*What needs to be done*:
Scan the records below for the line with "- BatteryBERT Fine-tuning: Sequence" and the line with "## Installation". Repeat those two lines and every line between them exactly, and nothing else.

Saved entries
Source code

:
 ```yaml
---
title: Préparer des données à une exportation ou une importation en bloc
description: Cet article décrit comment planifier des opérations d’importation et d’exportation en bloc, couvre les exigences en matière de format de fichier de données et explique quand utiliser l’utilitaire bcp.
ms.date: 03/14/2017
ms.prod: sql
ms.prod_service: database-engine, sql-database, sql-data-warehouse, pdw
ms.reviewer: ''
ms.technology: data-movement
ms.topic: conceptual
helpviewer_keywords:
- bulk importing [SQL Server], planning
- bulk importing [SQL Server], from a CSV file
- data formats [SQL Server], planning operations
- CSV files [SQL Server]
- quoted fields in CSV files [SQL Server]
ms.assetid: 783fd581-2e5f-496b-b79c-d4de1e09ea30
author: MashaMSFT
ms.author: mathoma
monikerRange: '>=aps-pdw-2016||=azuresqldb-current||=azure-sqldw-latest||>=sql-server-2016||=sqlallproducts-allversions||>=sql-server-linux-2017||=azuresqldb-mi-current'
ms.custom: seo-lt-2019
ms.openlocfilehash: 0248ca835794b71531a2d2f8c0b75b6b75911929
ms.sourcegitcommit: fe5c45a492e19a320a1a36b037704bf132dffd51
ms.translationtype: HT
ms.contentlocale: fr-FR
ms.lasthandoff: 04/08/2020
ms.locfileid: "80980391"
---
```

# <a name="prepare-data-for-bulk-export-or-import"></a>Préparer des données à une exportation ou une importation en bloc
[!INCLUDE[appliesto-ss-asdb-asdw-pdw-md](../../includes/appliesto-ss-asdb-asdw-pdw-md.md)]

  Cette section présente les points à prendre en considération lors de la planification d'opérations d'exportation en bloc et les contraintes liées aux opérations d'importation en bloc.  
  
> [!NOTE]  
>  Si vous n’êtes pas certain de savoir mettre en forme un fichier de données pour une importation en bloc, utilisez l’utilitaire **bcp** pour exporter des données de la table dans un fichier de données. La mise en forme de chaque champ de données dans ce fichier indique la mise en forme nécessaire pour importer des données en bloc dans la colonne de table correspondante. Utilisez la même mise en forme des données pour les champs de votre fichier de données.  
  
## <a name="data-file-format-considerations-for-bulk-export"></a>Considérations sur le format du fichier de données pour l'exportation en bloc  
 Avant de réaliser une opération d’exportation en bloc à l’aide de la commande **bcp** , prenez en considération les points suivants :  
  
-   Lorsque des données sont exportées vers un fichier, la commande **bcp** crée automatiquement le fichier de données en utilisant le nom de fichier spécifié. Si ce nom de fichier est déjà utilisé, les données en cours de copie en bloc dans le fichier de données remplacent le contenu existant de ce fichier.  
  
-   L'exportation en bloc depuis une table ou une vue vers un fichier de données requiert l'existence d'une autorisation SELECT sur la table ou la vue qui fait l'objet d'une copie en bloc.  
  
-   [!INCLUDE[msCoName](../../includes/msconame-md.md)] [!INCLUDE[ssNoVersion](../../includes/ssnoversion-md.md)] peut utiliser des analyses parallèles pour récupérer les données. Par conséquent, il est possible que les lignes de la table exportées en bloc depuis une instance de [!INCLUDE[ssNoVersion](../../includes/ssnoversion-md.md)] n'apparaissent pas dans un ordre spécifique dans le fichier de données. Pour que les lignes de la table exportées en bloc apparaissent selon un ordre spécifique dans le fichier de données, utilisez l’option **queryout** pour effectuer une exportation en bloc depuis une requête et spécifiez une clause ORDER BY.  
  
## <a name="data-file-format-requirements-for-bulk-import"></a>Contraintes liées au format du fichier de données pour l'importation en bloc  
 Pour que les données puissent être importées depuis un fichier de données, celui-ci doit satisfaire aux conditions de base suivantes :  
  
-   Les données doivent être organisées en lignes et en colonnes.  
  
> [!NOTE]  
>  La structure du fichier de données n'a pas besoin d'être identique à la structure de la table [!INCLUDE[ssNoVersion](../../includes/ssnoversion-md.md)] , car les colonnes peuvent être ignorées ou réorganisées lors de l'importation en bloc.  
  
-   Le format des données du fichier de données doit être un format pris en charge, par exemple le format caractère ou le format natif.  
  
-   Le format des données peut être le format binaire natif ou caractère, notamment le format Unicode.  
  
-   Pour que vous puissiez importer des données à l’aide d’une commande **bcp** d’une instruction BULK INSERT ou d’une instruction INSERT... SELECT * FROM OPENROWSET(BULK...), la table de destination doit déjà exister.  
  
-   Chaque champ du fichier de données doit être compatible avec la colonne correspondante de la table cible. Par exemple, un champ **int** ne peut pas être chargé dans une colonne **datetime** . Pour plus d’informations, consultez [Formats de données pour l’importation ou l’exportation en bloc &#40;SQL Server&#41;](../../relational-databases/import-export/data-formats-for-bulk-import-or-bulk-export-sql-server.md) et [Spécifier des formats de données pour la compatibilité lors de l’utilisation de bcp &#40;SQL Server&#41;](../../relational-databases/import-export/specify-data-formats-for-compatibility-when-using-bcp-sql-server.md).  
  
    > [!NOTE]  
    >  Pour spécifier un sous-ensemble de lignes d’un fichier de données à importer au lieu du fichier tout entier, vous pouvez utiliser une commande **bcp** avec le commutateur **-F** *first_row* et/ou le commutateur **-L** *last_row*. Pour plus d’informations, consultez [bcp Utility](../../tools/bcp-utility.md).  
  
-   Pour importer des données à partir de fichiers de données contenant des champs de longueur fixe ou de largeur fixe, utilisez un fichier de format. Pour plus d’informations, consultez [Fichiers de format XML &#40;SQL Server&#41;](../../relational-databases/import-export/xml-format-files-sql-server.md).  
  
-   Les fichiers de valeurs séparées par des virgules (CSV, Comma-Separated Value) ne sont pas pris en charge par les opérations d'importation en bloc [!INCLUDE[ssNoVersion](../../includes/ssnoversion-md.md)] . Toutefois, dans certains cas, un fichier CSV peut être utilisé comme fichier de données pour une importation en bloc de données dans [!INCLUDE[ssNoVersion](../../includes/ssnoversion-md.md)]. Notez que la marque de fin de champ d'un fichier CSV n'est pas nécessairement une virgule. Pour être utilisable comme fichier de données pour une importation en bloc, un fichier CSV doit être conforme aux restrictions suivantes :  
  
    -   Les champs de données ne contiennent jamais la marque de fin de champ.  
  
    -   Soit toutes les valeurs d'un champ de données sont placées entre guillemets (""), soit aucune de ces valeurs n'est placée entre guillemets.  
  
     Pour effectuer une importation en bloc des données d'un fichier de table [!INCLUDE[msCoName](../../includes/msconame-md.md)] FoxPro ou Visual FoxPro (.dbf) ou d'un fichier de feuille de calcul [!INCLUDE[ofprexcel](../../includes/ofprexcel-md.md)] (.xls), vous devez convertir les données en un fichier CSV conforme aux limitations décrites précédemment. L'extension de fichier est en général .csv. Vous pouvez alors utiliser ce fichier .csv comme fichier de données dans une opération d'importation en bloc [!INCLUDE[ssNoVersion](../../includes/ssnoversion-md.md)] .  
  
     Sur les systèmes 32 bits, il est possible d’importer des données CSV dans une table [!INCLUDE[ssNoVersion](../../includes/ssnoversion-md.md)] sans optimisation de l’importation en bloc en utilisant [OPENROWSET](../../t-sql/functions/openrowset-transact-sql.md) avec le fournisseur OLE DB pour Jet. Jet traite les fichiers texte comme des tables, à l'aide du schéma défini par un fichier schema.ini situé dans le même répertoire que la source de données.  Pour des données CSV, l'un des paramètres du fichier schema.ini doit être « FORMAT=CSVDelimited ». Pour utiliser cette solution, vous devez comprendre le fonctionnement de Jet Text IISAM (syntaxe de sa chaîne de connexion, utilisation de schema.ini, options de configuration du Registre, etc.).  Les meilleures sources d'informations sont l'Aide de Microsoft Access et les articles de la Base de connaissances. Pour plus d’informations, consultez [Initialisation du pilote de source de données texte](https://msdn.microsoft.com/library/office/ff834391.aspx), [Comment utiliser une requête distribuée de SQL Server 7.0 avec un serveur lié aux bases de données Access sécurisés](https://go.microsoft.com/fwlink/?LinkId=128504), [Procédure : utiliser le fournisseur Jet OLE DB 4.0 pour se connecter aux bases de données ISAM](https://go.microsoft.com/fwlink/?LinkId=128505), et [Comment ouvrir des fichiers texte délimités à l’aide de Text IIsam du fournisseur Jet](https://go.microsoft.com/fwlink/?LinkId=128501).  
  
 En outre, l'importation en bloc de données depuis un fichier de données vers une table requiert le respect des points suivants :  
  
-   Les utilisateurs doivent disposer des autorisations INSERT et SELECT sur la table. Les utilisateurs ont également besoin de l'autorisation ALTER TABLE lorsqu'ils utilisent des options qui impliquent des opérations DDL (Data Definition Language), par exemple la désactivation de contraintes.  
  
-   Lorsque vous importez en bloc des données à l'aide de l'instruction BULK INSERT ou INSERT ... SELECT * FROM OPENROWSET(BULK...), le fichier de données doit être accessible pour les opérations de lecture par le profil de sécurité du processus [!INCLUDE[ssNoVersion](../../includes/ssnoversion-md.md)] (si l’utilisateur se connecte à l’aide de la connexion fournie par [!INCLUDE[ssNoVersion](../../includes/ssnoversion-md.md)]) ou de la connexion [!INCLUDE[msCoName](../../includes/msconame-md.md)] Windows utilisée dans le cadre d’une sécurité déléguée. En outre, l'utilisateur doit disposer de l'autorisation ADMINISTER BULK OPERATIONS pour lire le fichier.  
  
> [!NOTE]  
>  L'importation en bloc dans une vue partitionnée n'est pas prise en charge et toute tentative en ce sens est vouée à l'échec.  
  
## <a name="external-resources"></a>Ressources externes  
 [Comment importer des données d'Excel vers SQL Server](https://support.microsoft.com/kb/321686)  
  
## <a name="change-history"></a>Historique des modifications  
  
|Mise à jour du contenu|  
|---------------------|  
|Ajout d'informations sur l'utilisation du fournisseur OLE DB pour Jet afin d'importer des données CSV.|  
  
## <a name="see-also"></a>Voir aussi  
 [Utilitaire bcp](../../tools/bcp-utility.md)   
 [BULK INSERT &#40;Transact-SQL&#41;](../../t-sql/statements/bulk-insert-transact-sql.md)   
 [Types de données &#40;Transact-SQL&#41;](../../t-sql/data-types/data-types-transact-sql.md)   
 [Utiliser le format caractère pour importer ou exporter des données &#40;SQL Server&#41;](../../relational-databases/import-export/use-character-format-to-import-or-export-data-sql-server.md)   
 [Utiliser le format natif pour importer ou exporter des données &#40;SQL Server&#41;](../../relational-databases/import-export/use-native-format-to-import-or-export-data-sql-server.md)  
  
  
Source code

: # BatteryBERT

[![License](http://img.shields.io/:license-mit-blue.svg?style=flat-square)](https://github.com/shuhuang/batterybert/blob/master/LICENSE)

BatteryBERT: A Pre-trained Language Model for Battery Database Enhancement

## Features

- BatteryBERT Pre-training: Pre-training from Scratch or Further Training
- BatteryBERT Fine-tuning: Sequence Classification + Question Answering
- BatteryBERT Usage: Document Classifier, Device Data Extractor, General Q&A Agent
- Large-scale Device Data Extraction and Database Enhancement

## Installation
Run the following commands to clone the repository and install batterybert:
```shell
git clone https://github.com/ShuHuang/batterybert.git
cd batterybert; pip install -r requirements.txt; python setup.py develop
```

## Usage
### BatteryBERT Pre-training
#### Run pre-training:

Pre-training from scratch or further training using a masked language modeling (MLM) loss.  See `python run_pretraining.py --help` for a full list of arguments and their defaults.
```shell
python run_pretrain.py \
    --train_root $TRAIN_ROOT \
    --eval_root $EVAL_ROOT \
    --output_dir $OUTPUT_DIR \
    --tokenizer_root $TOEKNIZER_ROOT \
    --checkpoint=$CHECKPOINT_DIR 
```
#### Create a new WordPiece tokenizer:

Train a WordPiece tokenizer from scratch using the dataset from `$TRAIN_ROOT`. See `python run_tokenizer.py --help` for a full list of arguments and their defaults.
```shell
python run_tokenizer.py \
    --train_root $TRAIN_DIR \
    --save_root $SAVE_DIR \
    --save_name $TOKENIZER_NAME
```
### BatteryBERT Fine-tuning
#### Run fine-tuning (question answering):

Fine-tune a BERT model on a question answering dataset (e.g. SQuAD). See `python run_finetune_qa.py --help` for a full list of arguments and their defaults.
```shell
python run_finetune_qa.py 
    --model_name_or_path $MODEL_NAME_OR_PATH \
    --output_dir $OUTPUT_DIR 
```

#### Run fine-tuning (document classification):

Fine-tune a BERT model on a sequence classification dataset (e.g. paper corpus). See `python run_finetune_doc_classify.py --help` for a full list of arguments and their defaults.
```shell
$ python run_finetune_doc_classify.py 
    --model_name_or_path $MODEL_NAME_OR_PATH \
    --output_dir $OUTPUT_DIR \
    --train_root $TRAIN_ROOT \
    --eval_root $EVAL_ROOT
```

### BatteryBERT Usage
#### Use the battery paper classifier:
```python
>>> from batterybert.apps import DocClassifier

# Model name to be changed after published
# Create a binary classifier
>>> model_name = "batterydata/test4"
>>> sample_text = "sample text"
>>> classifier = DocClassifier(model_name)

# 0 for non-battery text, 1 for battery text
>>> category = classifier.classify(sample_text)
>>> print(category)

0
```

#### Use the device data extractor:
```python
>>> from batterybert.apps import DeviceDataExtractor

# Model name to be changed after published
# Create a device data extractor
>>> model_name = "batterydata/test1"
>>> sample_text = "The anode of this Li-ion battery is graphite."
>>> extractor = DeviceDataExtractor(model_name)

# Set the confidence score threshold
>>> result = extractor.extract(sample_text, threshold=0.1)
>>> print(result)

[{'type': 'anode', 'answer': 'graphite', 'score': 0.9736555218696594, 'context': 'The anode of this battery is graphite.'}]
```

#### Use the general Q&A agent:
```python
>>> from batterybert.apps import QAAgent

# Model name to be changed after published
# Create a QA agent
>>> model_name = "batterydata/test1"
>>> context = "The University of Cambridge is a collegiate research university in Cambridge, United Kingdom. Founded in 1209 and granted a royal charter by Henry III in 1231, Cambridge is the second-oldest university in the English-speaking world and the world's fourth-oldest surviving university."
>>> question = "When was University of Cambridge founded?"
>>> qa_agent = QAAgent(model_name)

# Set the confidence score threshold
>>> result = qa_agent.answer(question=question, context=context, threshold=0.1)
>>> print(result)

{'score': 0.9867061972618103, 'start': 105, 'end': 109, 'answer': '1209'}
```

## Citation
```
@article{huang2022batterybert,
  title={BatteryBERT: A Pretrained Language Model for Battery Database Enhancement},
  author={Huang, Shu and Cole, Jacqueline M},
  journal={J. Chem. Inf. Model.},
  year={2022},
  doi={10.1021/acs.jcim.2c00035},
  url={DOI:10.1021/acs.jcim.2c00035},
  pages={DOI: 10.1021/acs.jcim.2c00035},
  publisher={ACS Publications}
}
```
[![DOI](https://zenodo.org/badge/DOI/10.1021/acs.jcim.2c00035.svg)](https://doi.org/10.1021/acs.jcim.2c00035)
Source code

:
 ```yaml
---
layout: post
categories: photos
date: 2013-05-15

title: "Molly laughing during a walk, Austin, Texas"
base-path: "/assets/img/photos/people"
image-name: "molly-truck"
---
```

*Task answer*:
- BatteryBERT Fine-tuning: Sequence Classification + Question Answering
- BatteryBERT Usage: Document Classifier, Device Data Extractor, General Q&A Agent
- Large-scale Device Data Extraction and Database Enhancement

## Installation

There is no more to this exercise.